What Medigap Plan Is Best for Your Needs?
Navigate Medigap choices to find the optimal Medicare Supplement plan for your unique health and financial situation.
Navigate Medigap choices to find the optimal Medicare Supplement plan for your unique health and financial situation.
Medicare Supplement Insurance, commonly known as Medigap, helps manage healthcare expenses for individuals enrolled in Original Medicare. Its primary purpose is to help cover some of the out-of-pocket costs that Original Medicare (Parts A and B) does not cover, such as deductibles, copayments, and coinsurance. This supplementary coverage provides financial predictability. Understanding which Medigap plan is most suitable is a personalized decision, as the “best” plan varies significantly based on an individual’s unique health needs, financial situation, and risk tolerance.
Medigap policies work with Original Medicare, not as a replacement. They help bridge the financial “gaps” in coverage that Original Medicare leaves behind, such as deductibles, copayments, and coinsurance. You must have Medicare Part A and Part B to purchase a Medigap policy.

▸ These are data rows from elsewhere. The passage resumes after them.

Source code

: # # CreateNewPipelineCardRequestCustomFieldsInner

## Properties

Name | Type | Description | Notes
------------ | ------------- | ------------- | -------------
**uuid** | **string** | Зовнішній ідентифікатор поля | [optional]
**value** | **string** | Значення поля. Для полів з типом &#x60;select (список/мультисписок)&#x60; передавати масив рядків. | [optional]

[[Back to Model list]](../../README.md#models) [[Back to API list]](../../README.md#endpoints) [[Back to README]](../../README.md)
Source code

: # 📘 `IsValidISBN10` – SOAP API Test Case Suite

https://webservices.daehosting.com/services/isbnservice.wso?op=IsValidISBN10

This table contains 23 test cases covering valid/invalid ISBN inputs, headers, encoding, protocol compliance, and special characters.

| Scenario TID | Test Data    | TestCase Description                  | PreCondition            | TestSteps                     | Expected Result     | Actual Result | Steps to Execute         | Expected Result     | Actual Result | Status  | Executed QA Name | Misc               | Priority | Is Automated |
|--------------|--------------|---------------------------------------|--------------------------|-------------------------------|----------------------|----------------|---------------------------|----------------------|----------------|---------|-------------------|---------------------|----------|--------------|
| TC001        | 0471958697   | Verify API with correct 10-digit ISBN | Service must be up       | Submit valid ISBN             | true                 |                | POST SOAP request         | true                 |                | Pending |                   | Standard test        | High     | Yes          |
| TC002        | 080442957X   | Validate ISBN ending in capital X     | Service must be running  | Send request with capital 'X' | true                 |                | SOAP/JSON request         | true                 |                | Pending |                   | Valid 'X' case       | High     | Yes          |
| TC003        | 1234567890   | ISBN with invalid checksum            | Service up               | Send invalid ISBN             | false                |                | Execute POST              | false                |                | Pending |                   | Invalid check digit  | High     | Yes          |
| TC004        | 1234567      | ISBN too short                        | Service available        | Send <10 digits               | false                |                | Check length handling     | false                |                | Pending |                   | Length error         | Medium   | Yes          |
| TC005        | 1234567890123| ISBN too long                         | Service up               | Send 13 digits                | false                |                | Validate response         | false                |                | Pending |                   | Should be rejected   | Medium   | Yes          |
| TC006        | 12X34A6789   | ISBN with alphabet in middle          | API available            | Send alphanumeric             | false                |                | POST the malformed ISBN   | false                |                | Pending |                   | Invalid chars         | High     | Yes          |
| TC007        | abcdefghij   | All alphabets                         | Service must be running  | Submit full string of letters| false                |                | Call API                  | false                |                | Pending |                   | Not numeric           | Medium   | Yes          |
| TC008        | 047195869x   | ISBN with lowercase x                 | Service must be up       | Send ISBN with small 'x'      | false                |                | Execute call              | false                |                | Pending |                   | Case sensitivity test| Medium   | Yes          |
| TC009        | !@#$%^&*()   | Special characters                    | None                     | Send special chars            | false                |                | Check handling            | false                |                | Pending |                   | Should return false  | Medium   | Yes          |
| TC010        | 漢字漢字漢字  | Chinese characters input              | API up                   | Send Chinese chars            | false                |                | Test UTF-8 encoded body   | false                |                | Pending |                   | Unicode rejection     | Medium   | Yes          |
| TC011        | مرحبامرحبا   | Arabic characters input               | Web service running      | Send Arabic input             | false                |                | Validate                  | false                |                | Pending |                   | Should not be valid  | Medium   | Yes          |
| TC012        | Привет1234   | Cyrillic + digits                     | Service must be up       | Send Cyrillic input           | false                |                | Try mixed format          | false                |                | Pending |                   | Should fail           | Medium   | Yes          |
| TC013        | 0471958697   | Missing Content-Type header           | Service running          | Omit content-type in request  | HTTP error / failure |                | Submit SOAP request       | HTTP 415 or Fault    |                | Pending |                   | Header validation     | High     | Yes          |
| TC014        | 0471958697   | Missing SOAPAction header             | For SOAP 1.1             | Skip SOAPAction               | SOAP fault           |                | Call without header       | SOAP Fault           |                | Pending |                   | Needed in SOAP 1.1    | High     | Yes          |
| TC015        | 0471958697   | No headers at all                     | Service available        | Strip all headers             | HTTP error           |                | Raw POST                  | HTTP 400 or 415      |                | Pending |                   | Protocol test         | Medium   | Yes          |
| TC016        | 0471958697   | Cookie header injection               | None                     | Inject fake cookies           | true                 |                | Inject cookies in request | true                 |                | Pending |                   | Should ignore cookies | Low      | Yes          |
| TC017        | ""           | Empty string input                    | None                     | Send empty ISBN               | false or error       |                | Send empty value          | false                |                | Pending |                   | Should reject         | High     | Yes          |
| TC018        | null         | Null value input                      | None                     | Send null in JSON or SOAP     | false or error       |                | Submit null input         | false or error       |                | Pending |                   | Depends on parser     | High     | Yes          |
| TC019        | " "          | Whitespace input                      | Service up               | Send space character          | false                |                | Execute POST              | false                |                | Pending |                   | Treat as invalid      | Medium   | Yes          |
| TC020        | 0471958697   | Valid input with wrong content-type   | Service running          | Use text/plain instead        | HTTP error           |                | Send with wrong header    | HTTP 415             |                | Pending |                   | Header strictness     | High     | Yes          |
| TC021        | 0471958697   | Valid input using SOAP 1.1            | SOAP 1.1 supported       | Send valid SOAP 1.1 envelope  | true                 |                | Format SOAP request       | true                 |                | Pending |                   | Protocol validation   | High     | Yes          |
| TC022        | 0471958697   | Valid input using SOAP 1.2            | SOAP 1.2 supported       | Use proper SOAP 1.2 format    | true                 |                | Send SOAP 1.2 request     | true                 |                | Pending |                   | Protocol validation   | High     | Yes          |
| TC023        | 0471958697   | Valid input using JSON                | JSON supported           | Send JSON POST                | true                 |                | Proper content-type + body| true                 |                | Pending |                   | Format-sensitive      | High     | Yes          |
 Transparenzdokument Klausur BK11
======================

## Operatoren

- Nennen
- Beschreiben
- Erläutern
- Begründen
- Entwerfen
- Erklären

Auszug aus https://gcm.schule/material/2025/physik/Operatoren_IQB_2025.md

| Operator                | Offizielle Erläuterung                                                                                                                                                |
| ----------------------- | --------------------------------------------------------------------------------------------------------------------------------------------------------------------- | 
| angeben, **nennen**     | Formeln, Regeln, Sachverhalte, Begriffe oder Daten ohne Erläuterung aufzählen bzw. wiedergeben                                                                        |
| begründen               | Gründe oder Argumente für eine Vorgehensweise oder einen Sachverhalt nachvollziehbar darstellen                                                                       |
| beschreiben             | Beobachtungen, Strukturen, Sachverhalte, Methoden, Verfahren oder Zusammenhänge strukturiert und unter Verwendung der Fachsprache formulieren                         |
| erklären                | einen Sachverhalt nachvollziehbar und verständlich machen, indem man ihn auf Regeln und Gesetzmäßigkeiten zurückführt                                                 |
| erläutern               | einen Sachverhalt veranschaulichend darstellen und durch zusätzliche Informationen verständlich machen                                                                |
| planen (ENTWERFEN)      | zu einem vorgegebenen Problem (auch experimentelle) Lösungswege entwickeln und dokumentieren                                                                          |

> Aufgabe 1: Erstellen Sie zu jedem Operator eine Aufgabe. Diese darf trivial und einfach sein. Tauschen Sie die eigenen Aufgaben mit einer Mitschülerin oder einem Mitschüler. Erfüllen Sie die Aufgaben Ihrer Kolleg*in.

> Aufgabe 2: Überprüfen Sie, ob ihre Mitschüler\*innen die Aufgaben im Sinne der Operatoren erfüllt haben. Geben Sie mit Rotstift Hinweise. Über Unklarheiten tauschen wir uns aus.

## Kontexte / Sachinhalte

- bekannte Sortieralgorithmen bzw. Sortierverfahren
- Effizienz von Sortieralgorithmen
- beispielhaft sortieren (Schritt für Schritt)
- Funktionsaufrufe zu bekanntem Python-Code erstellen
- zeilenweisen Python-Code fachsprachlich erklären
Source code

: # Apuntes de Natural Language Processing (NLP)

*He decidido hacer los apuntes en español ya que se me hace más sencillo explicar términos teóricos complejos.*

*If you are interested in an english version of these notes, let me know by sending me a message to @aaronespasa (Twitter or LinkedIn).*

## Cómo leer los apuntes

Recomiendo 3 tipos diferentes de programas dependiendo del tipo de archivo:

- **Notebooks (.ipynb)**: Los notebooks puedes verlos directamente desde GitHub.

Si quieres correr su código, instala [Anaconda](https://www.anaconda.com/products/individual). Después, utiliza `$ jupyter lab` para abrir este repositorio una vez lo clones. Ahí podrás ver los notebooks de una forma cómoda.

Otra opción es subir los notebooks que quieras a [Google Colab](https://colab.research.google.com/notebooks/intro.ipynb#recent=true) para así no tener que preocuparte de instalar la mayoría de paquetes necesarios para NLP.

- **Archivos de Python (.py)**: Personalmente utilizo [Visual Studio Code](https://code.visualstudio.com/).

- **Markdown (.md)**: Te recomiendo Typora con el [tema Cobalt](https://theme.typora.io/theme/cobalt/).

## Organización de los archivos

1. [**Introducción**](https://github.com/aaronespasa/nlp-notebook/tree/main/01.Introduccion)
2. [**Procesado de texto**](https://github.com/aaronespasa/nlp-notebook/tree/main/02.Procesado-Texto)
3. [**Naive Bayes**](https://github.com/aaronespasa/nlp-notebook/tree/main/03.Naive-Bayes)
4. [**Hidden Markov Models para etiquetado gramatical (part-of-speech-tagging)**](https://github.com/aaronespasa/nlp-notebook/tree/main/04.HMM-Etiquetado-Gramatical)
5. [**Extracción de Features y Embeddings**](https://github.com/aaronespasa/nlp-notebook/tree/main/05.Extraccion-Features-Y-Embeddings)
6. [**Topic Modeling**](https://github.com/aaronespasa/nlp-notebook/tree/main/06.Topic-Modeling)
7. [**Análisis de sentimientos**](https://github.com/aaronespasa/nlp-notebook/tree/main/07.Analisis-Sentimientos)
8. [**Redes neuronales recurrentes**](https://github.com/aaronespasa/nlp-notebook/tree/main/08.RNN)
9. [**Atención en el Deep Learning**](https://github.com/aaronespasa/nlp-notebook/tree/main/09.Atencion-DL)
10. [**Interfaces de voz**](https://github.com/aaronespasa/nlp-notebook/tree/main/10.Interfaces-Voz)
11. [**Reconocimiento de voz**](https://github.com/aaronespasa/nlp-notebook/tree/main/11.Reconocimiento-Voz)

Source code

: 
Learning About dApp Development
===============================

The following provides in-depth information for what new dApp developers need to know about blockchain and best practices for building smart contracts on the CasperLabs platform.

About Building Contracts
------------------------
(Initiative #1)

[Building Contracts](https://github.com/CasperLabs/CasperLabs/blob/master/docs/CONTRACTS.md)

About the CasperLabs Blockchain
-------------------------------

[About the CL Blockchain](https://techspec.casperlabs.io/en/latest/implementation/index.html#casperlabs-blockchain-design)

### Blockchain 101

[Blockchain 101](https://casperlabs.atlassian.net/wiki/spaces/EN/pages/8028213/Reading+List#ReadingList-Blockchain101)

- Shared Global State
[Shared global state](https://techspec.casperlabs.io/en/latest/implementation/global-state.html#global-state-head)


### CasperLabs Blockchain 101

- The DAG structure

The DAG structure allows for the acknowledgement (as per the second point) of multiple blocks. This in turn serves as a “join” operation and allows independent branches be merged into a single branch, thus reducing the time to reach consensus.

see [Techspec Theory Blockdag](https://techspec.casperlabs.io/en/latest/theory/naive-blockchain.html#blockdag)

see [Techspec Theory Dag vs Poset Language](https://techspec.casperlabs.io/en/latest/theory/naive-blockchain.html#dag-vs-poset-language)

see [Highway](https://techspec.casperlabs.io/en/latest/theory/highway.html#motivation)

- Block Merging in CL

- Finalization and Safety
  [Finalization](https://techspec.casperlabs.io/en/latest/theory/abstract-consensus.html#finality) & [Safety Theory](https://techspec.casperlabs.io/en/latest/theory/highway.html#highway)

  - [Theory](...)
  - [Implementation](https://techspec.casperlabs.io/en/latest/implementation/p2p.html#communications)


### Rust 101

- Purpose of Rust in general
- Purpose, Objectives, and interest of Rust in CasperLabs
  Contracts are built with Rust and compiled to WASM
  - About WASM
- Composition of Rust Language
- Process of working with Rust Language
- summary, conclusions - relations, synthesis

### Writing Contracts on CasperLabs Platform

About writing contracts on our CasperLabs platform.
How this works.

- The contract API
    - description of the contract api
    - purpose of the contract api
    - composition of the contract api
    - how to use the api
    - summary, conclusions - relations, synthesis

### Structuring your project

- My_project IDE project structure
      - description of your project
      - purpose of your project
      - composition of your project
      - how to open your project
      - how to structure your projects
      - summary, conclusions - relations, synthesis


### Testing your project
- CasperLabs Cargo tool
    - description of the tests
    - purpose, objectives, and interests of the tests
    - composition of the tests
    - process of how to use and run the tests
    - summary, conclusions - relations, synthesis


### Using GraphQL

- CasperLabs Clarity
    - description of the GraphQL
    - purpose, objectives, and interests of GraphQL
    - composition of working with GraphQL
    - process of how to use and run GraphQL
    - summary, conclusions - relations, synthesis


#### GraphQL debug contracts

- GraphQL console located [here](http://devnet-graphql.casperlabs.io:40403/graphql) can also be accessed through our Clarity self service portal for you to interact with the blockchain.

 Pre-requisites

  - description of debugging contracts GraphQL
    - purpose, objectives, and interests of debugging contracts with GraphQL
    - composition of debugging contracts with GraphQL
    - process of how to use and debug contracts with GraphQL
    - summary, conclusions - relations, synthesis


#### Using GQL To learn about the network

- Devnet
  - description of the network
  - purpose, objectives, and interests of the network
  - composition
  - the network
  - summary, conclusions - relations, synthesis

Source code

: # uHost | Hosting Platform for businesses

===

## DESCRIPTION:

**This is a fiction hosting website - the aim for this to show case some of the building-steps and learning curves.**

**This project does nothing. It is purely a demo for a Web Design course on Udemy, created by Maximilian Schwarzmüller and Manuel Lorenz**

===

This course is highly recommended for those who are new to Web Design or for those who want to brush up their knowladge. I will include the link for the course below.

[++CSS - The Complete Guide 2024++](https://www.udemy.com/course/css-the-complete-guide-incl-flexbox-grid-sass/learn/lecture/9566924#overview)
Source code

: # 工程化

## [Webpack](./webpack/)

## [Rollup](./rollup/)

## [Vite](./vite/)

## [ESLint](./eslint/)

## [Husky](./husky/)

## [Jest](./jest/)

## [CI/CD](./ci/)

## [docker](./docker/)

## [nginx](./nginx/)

These policies are sold by private insurance companies, and beneficiaries pay a separate monthly premium in addition to their Medicare Part B premium. Medigap policies are standardized across most states, meaning a Medigap Plan A, for example, offers the exact same basic benefits regardless of which insurance company sells it. However, Massachusetts, Minnesota, and Wisconsin have different standardization policies.
Medigap policies do not cover prescription drug coverage (Medicare Part D), long-term care, vision care, dental care, hearing aids, or private-duty nursing. A separate Medicare Part D plan is necessary for prescription drug coverage.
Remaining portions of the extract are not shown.